Source records
Content starts

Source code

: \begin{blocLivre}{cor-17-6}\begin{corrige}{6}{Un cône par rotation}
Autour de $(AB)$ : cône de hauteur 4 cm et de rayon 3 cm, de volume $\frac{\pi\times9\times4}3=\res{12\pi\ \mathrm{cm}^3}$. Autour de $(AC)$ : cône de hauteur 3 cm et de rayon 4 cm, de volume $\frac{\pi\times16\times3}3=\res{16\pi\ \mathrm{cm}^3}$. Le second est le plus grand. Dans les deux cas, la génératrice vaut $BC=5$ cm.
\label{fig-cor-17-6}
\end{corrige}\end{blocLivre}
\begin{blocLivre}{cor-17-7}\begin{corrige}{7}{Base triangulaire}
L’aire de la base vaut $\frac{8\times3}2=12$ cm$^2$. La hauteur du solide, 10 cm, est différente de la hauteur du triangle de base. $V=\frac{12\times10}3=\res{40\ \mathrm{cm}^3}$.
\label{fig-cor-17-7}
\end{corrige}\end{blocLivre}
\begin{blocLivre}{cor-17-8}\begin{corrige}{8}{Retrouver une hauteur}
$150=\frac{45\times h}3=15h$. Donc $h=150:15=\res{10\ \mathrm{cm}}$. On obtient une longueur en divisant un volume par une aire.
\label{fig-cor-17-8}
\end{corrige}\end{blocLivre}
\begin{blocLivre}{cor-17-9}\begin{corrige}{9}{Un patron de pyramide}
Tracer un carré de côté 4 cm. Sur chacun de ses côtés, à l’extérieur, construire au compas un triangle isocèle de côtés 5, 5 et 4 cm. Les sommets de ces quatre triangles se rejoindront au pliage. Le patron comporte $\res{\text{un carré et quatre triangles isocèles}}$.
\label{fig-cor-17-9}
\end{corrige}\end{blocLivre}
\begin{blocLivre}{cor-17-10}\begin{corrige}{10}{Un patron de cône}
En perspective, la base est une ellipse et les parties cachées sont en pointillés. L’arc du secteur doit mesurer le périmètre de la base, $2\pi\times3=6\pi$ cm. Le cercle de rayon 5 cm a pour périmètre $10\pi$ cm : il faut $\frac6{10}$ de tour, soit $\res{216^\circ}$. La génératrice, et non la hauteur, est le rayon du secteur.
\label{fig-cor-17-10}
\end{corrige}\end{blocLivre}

Content ends

Task to complete:
Where a line above contains the string "label", copy that line.

Written reply:
\label{fig-cor-17-6}
\label{fig-cor-17-7}
\label{fig-cor-17-8}
\label{fig-cor-17-9}
\label{fig-cor-17-10}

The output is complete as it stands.